Accenture have asked that we post the following response:

The article said ‘Accenture has 100 contractors working full-time on the system, which is only 4 years old, and each one cost the taxpayer £200,000 in 2008/2009.’ This is inaccurate.

In keeping with the terms of our contract, the RPA does not pay Accenture for services delivered by individuals but rather for outcomes delivered. This was accurately reported by the NAO in its  2007report.  Accenture’s rates are market relevant, competitive and were agreed to by the RPA.

In relation to the section in the article referring to data being mislaid I would like to offer the following context:

·         Accenture does not store, maintain or track DEFRA or RPA’s production data back-up tapes.  Backup tapes are written and stored only at IBM’s secure data centre in Reading.  Management of the data centre and all of its processes are the sole responsibility of IBM.

·         Of the tapes that were originally identified as missing, Accenture was able to provide records that helped determine that several of the tapes were in IBM’s possession.

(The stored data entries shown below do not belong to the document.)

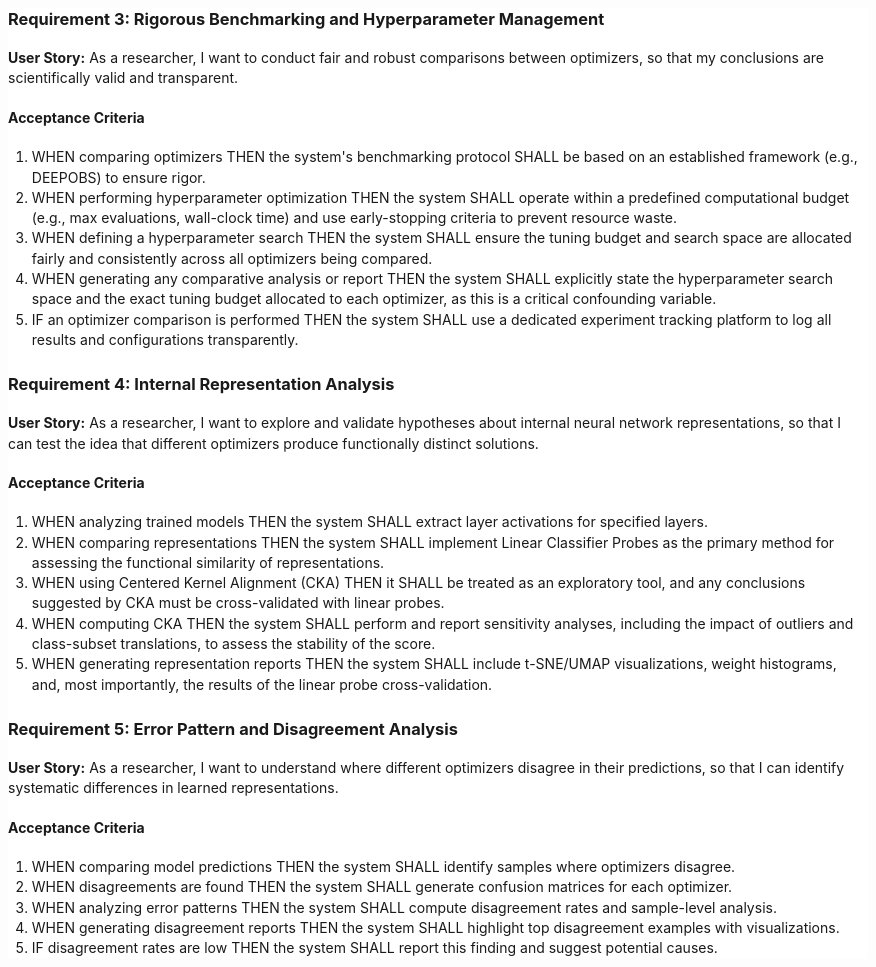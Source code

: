 ### Requirement 3: Rigorous Benchmarking and Hyperparameter Management

**User Story:** As a researcher, I want to conduct fair and robust comparisons between optimizers, so that my conclusions are scientifically valid and transparent.

#### Acceptance Criteria

1. WHEN comparing optimizers THEN the system's benchmarking protocol SHALL be based on an established framework (e.g., DEEPOBS) to ensure rigor.
2. WHEN performing hyperparameter optimization THEN the system SHALL operate within a predefined computational budget (e.g., max evaluations, wall-clock time) and use early-stopping criteria to prevent resource waste.
3. WHEN defining a hyperparameter search THEN the system SHALL ensure the tuning budget and search space are allocated fairly and consistently across all optimizers being compared.
4. WHEN generating any comparative analysis or report THEN the system SHALL explicitly state the hyperparameter search space and the exact tuning budget allocated to each optimizer, as this is a critical confounding variable.
5. IF an optimizer comparison is performed THEN the system SHALL use a dedicated experiment tracking platform to log all results and configurations transparently.

### Requirement 4: Internal Representation Analysis

**User Story:** As a researcher, I want to explore and validate hypotheses about internal neural network representations, so that I can test the idea that different optimizers produce functionally distinct solutions.

#### Acceptance Criteria

1. WHEN analyzing trained models THEN the system SHALL extract layer activations for specified layers.
2. WHEN comparing representations THEN the system SHALL implement Linear Classifier Probes as the primary method for assessing the functional similarity of representations.
3. WHEN using Centered Kernel Alignment (CKA) THEN it SHALL be treated as an exploratory tool, and any conclusions suggested by CKA must be cross-validated with linear probes.
4. WHEN computing CKA THEN the system SHALL perform and report sensitivity analyses, including the impact of outliers and class-subset translations, to assess the stability of the score.
5. WHEN generating representation reports THEN the system SHALL include t-SNE/UMAP visualizations, weight histograms, and, most importantly, the results of the linear probe cross-validation.

### Requirement 5: Error Pattern and Disagreement Analysis

**User Story:** As a researcher, I want to understand where different optimizers disagree in their predictions, so that I can identify systematic differences in learned representations.

#### Acceptance Criteria

1. WHEN comparing model predictions THEN the system SHALL identify samples where optimizers disagree.
2. WHEN disagreements are found THEN the system SHALL generate confusion matrices for each optimizer.
3. WHEN analyzing error patterns THEN the system SHALL compute disagreement rates and sample-level analysis.
4. WHEN generating disagreement reports THEN the system SHALL highlight top disagreement examples with visualizations.
5. IF disagreement rates are low THEN the system SHALL report this finding and suggest potential causes.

IBM’s own 2008 inventory determined that it was in physical possession of the two tapes in question. Their 2009 inventory check determined the two tapes were missing from the IBM data centre.

·         Most important of all, there is no evidence that indicates Accenture ever had physical possession of the two remaining missing tapes.  According to Accenture’s records we last accessed the missing tapes remotely in 2006.

·         All RPA Information Technology Application (RITA) back-up tapes that were transferred from the IBM data centre to Accenture’s development centre in Newcastle have been accounted for in the standard course of business.  While in Accenture’s possession all RITA tapes are kept in a locked data safe.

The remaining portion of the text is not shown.